Work task — Retype only what runs from the first line of the records to the line with "You can directly", inclusive, and no pictures.

Excerpted records —

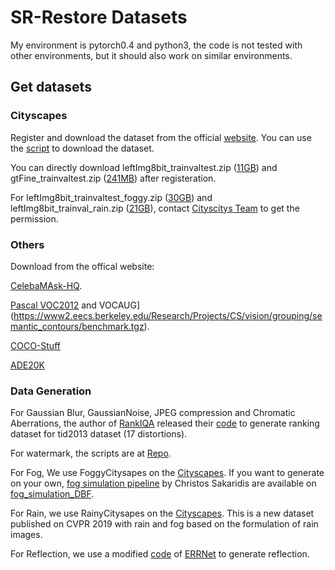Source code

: # SR-Restore Datasets
My environment is pytorch0.4 and python3, the code is not tested with other environments, but it should also work on similar environments.

## Get datasets

### Cityscapes
Register and download the dataset from the official [website](https://www.cityscapes-dataset.com/). You can use the [script](SR-Restore/scripts/download_citys.sh) to download the dataset.

You can directly download leftImg8bit_trainvaltest.zip ([11GB](https://www.cityscapes-dataset.com/file-handling/?packageID=3)) and gtFine_trainvaltest.zip ([241MB](https://www.cityscapes-dataset.com/file-handling/?packageID=1)) after registeration.

For leftImg8bit_trainvaltest_foggy.zip ([30GB](https://www.cityscapes-dataset.com/file-handling/?packageID=29)) and leftImg8bit_trainval_rain.zip ([21GB](https://www.cityscapes-dataset.com/file-handling/?packageID=33)), contact [Cityscitys Team](mailto:mail@cityscapes-dataset.net) to get the permission.


### Others

Download from the offical website: 

[CelebaMAsk-HQ](https://github.com/switchablenorms/CelebAMask-HQ). 

[Pascal VOC2012](http://host.robots.ox.ac.uk/pascal/VOC/voc2012/VOCtrainval_11-May-2012.tar) and VOCAUG](https://www2.eecs.berkeley.edu/Research/Projects/CS/vision/grouping/semantic_contours/benchmark.tgz). 

[COCO-Stuff](https://github.com/nightrome/cocostuff)

[ADE20K](http://groups.csail.mit.edu/vision/datasets/ADE20K/)

### Data Generation

For Gaussian Blur, GaussianNoise, JPEG compression and Chromatic Aberrations, the author of [RankIQA](https://github.com/xialeiliu) released their [code](https://github.com/xialeiliu/RankIQA/tree/master/data/rank_tid2013) to generate ranking dataset for tid2013 dataset (17 distortions).

For watermark, the scripts are at [Repo](https://github.com/xiaweihao/SR-Restore/tree/master/data_generator/watermark).

For Fog, We use FoggyCitysapes on the [Cityscapes](https://www.cityscapes-dataset.com/). If you want to generate on your own, [fog simulation pipeline](https://www.vision.ee.ethz.ch/~csakarid/Model_adaptation_SFSU_dense/) by Christos Sakaridis are available on [fog_simulation_DBF](https://github.com/sakaridis/fog_simulation_DBF).

For Rain, we use RainyCitysapes on the [Cityscapes](https://www.cityscapes-dataset.com/). This is a new dataset published on CVPR 2019 with rain and fog based on the formulation of rain images.

For Reflection, we use a modified [code](https://github.com/xiaweihao/SR-Restore/tree/master/data_generator/reflect) of [ERRNet](https://github.com/Vandermode/ERRNet) to generate reflection.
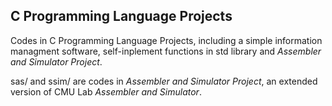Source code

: ## C Programming Language Projects

Codes in C Programming Language Projects, including a simple information managment software, self-inplement functions in std library and *Assembler and Simulator Project*.

sas/ and ssim/ are codes in *Assembler and Simulator Project*, an extended version of CMU Lab *Assembler and Simulator*.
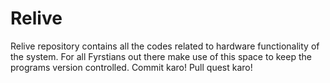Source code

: # Relive
Relive repository contains all the codes related to hardware functionality of the system. For all Fyrstians out there make use of this space to keep the programs version controlled. Commit karo! Pull quest karo!

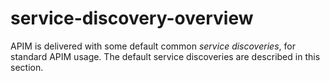 # service-discovery-overview

APIM is delivered with some default common _service discoveries_, for standard APIM usage. The default service discoveries are described in this section.
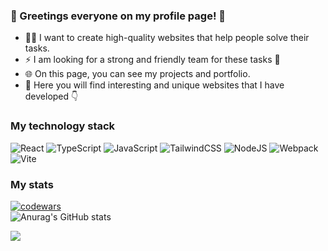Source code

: ### 👋 Greetings everyone on my profile page! 🐯

- 👨‍💻 I want to create high-quality websites that help people solve their tasks.
- ⚡ I am looking for a strong and friendly team for these tasks 🧠
- 🌐 On this page, you can see my projects and portfolio.
- 👀 Here you will find interesting and unique websites that I have developed 👇

### My technology stack
![React](https://img.shields.io/badge/react-%2320232a.svg?style=for-the-badge&logo=react&logoColor=%2361DAFB)
![TypeScript](https://img.shields.io/badge/typescript-%23007ACC.svg?style=for-the-badge&logo=typescript&logoColor=white)
![JavaScript](https://img.shields.io/badge/javascript-%23323330.svg?style=for-the-badge&logo=javascript&logoColor=%23F7DF1E)
![TailwindCSS](https://img.shields.io/badge/tailwindcss-%2338B2AC.svg?style=for-the-badge&logo=tailwind-css&logoColor=white)
![NodeJS](https://img.shields.io/badge/node.js-6DA55F?style=for-the-badge&logo=node.js&logoColor=white)
![Webpack](https://img.shields.io/badge/webpack-%238DD6F9.svg?style=for-the-badge&logo=webpack&logoColor=black)
![Vite](https://img.shields.io/badge/vite-%23646CFF.svg?style=for-the-badge&logo=vite&logoColor=white)


### My stats
[![codewars](https://www.codewars.com/users/Anton_Glazunov/badges/large)](https://www.codewars.com/users/Anton_Glazunov)   
![Anurag's GitHub stats](https://github-readme-stats.vercel.app/api?username=Kampel2012&show_icons=true&theme=radical) 

![](https://komarev.com/ghpvc/?username=your-github-Kampel2012)

<!--
**Kampel2012/Kampel2012** is a ✨ _special_ ✨ repository because its `README.md` (this file) appears on your GitHub profile.

[![trophy](https://github-profile-trophy.vercel.app/?username=Kampel2012&theme=darkhub)](https://github.com/ryo-ma/github-profile-trophy)
[![Top Langs](https://github-readme-stats.vercel.app/api/top-langs/?username=Kampel2012&layout=compact)](https://github.com/anuraghazra/github-readme-stats)

Here are some ideas to get you started:

- 🔭 I’m currently working on ...
- 🌱 I’m currently learning ...
- 👯 I’m looking to collaborate on ...
- 🤔 I’m looking for help with ...
- 💬 Ask me about ...
- 📫 How to reach me: ...
- 😄 Pronouns: ...
- ⚡ Fun fact: ...
-->
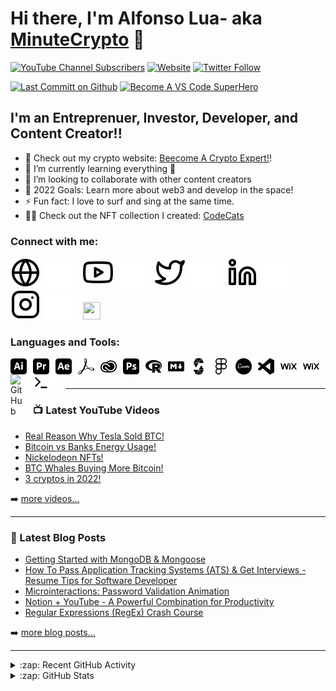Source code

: # Hi there, I'm Alfonso Lua- aka [MinuteCrypto][youtube] 👋 

[![YouTube Channel Subscribers](https://img.shields.io/youtube/channel/subscribers/UCTXuiTRxOz40gfrfvyatgXA?style=for-the-badge)][youtube]
[![Website](https://img.shields.io/website?label=minutcrypto.org&style=for-the-badge&url=https%3A%2F%2Fminutecrypto.org)][website]
[![Twitter Follow](https://img.shields.io/twitter/follow/minutcrypto?color=1DA1F2&logo=twitter&style=for-the-badge)][twitter]


[![Last Committ on Github](https://img.shields.io/github/last-commit/alfonsolua36/alfonsolua36.github.io?style=for-the-badge)][Github]
[![Become A VS Code SuperHero](https://img.shields.io/badge/-Become%20A%20VS%20Code%20SuperHero%20%E2%86%92-gray.svg?colorB=ff652f&style=for-the-badge)](https://vsCodeHero.com)


## I'm an Entreprenuer, Investor, Developer, and Content Creator!!

- 🔭 Check out my crypto website: [Beecome A Crypto Expert!][website]!
- 🌱 I’m currently learning everything 🤣
- 👯 I’m looking to collaborate with other content creators
- 🥅 2022 Goals: Learn more about web3 and develop in the space!
- ⚡ Fun fact: I love to surf and sing at the same time.
- 🏄‍♂️ Check out the NFT collection I created: [CodeCats](https://opensea.io/collection/codecats?search[sortAscending]=true&search[sortBy]=PRICE&search[toggles][0]=BUY_NOW)

### Connect with me:

[![website](./img/globe-light.svg)](https://minutecrypto.org#gh-light-mode-only)
[![website](./img/globe-dark.svg)](https://minutecrypto.org#gh-dark-mode-only)
&nbsp;&nbsp;
[![website](./img/youtube-light.svg)](https://www.youtube.com/channel/UCTXuiTRxOz40gfrfvyatgXA#gh-light-mode-only)
[![website](./img/youtube-dark.svg)](https://www.youtube.com/channel/UCTXuiTRxOz40gfrfvyatgXA#gh-dark-mode-only)
&nbsp;&nbsp;
[![website](./img/twitter-light.svg)](https://twitter.com/minutcrypto#gh-light-mode-only)
[![website](./img/twitter-dark.svg)](https://twitter.com/minutcrypto#gh-dark-mode-only)
&nbsp;&nbsp;
[![website](./img/linkedin-light.svg)](https://linkedin.com/in/alfonso-lua-b22b45148/#gh-light-mode-only)
[![website](./img/linkedin-dark.svg)](https://linkedin.com/in/alfonso-lua-b22b45148/#gh-dark-mode-only)
&nbsp;&nbsp;
[![website](./img/instagram-light.svg)](https://instagram.com/minutcrypto#gh-light-mode-only)
[![website](./img/instagram-dark.svg)](https://instagram.com/minutcrypto#gh-dark-mode-only)
&nbsp;&nbsp;
<a href="https://www.tiktok.com/@minutcrypto" target="_blank"> <img height="28" width="28" src="https://cdn.jsdelivr.net/npm/simple-icons@v7/icons/tiktok.svg" /></a>

### Languages and Tools:

[<img align="left" alt="Adobe Illustrator" width="26px" src="./icons/adobeillustrator.svg" style="padding-right:10px;" />][Metaverse]
[<img align="left" alt="Adobe Premiere Pro" width="26px" src="./icons/adobepremierepro.svg" style="padding-right:10px;" />][CoinReview] 
[<img align="left" alt="Adobe After Effects" width="26px" src="./icons/adobeaftereffects.svg" style="padding-right:10px;" />][CoinReview] 
[<img align="left" alt="Adobe Acrobate Reader" width="26px" src="./icons/adobeacrobatreader.svg" style="padding-right:10px;" />][CoinReview]
[<img align="left" alt="Adobe Creative Cloud" width="26px" src="./icons/adobecreativecloud.svg" style="padding-right:10px;" />][Metaverse]
[<img align="left" alt="Adobe Photoshop" width="26px" src="./icons/adobephotoshop.svg" style="padding-right:10px;" />][MetaVerse]
[<img align="left" alt="R" width="26px" src="./icons/r.svg" style="padding-right:10px;" />][Metaverse]
[<img align="left" alt="Markdown" width="26px" src="./icons/markdown.svg" style="padding-right:10px;" />][Metaverse]
[<img align="left" alt="Solidity" width="26px" src="./icons/solidity.svg" style="padding-right:10px;" />][Metaverse]
[<img align="left" alt="Figma" width="26px" src="./icons/figma.svg" style="padding-right:10px;" />][Metaverse]
[<img align="left" alt="Canva" width="26px" src="./icons/canva.svg" style="padding-right:10px;" />][Metaverse]
[<img align="left" alt="Visual Studio Code" width="26px" src="./icons/visualstudiocode.svg" style="padding-right:10px;" />][Github] 
[<img align="left" alt="Wix" width="26px" src="./icons/wix.svg" style="padding-right:10px;" />][website] 
[<img align="left" alt="Wix" width="26px" src="./icons/wix.svg" style="padding-right:10px;" />](https://minutecrypto.org)
[<img align="left" alt="GitHub" width="26px" src="https://user-images.githubusercontent.com/3369400/139448065-39a229ba-4b06-434b-bc67-616e2ed80c8f.png" style="padding-right:10px;" />](https://www.youtube.com/playlist?list=PLkwxH9e_vrAJ0WbEsFA9W3I1W-g_BTsbt#gh-light-mode-only)
[<img align="left" alt="Terminal" width="26px" src="./img/terminal-light.svg" />](https://www.youtube.com/playlist?list=PLkwxH9e_vrAJ0WbEsFA9W3I1W-g_BTsbt#gh-light-mode-only)
[<img align="left" alt="Terminal" width="26px" src="./img/terminal-dark.svg" />](https://www.youtube.com/playlist?list=PLkwxH9e_vrAJ0WbEsFA9W3I1W-g_BTsbt#gh-dark-mode-only)

<br />
<br />

---

### 📺 Latest YouTube Videos

<!-- YOUTUBE:START -->
- [Real Reason Why Tesla Sold BTC!](https://www.youtube.com/watch?v=foR7tHIg5oM)
- [Bitcoin vs Banks Energy Usage!](https://www.youtube.com/watch?v=KnkQeRu7drw)
- [Nickelodeon NFTs!](https://www.youtube.com/watch?v=WJSyYvoeeFY)
- [BTC Whales Buying More Bitcoin!](https://www.youtube.com/watch?v=5mF_gWyJmgI)
- [3 cryptos in 2022!](https://www.youtube.com/watch?v=2NHCcA8Mdm4)
<!-- YOUTUBE:END -->

➡️ [more videos...](https://www.youtube.com/channel/UCTXuiTRxOz40gfrfvyatgXA/videos?sub_confirmation=1)

---

### 📕 Latest Blog Posts

<!-- BLOG-POST-LIST:START -->
- [Getting Started with MongoDB &amp; Mongoose](https://dev.to/codestackr/getting-started-with-mongodb-mongoose-2h6a)
- [How To Pass Application Tracking Systems &lpar;ATS&rpar; &amp; Get Interviews - Resume Tips for Software Developer](https://dev.to/codestackr/how-to-pass-application-tracking-systems-ats-get-interviews-resume-tips-for-software-developer-4bmo)
- [Microinteractions: Password Validation Animation](https://dev.to/codestackr/microinteractions-password-validation-animation-5629)
- [Notion + YouTube - A Powerful Combination for Productivity](https://dev.to/codestackr/notion-youtube-a-powerful-combination-for-productivity-1def)
- [Regular Expressions &lpar;RegEx&rpar; Crash Course](https://dev.to/codestackr/regular-expressions-regex-crash-course-248n)
<!-- BLOG-POST-LIST:END -->

➡️ [more blog posts...](https://minutecrypto.org)

---

<details>
  <summary>:zap: Recent GitHub Activity</summary>
  
<!--START_SECTION:activity-->
1. 🔨 Updated [JS](https://github.com/alfonsolua36/nft-landing-page/commit/fbdc90d3ddd1db9ffa1de5073f5572814c6faf70) file in [alfonsolua36/mft-landing-page](https://github.com/alfonsolua36/nft-landing-page)
2. 🎉 Uploaded [layers](https://github.com/alfonsolua36/create-10k-nft-collection/tree/main/layers) in [alfonsolua36/create-10k-nft-collection](https://github.com/alfonsolua36/create-10k-nft-collection)
3. 📌 Pushed [minter-dapp-main](https://github.com/codeSTACKr/minter-dapp/pull/44) with changes to Github!
4. 🗣 Tested and modified [Readme](https://github.com/alfonsolua36/ReadmeTest/edit/master/README.md) in [alfonsolua36/ReadmeTest](https://github.com/alfonsolua36/ReadmeTest)s
5. ❌ Updated [Readme](https://github.com/alfonsolua36/alfonsolua36#readme) for Profile in [alfonsolua36/alfonsolua36](https://github.com/alfonsolua36/alfonsolua36)
<!--END_SECTION:activity-->

</details>

<details>
  <summary>:zap: GitHub Stats</summary>

  <img align="left" alt="Alfonso Lua's GitHub Stats" src="https://github-readme-stats.vercel.app/api?username=alfonsolua36&theme=tokyonight&count_private=true&show_icons=true&hide_border=false" />

</details>

[website]: https://minutecrypto.org
[course]: http://minutecrypto.org
[twitter]: https://twitter.com/intent/follow?original_referer=https://github.com/alfonsolua36&screen_name=minutcrypto
[youtube]: https://www.youtube.com/channel/UCTXuiTRxOz40gfrfvyatgXA?sub_confirmation=1
[instagram]: https://www.instagram.com/minutcrypto/
[tiktok]: https://www.tiktok.com/@minutcrypto
[linkedin]: https://www.linkedin.com/in/alfonso-lua-b22b45148/
[Metaverse]: https://www.youtube.com/watch?v=DrrlcdPXfOU&list=PLGErkXK6tKhRB_9u9ZgHLTaG9f3aZZdHN
[CoinReview]: https://www.youtube.com/watch?v=MKaAfPwSiU0&list=PLGErkXK6tKhQGq1b7QExlOi2rrx1bQ06r
[Github]: https://github.com/alfonsolua36
[reactplaylist]: https://www.youtube.com/playlist?list=PLkwxH9e_vrAK4TdffpxKY3QGyHCpxFcQ0
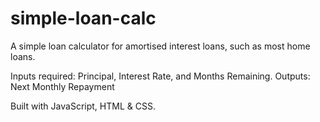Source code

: # simple-loan-calc
A simple loan calculator for amortised interest loans, such as most home loans.

Inputs required: Principal, Interest Rate, and Months Remaining.
Outputs: Next Monthly Repayment

Built with JavaScript, HTML & CSS.
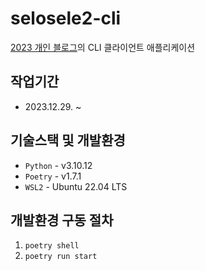 # selosele2-cli

[2023 개인 블로그](https://github.com/selosele/selosele2-backend)의 CLI 클라이언트 애플리케이션

## 작업기간

- 2023.12.29. ~ 

## 기술스택 및 개발환경

- `Python` - v3.10.12
- `Poetry` - v1.7.1
- `WSL2` - Ubuntu 22.04 LTS

## 개발환경 구동 절차

1. `poetry shell`
2. `poetry run start`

Result of the exercise —
Source code

: # SR-Restore Datasets
My environment is pytorch0.4 and python3, the code is not tested with other environments, but it should also work on similar environments.

## Get datasets

### Cityscapes
Register and download the dataset from the official [website](https://www.cityscapes-dataset.com/). You can use the [script](SR-Restore/scripts/download_citys.sh) to download the dataset.

You can directly download leftImg8bit_trainvaltest.zip ([11GB](https://www.cityscapes-dataset.com/file-handling/?packageID=3)) and gtFine_trainvaltest.zip ([241MB](https://www.cityscapes-dataset.com/file-handling/?packageID=1)) after registeration.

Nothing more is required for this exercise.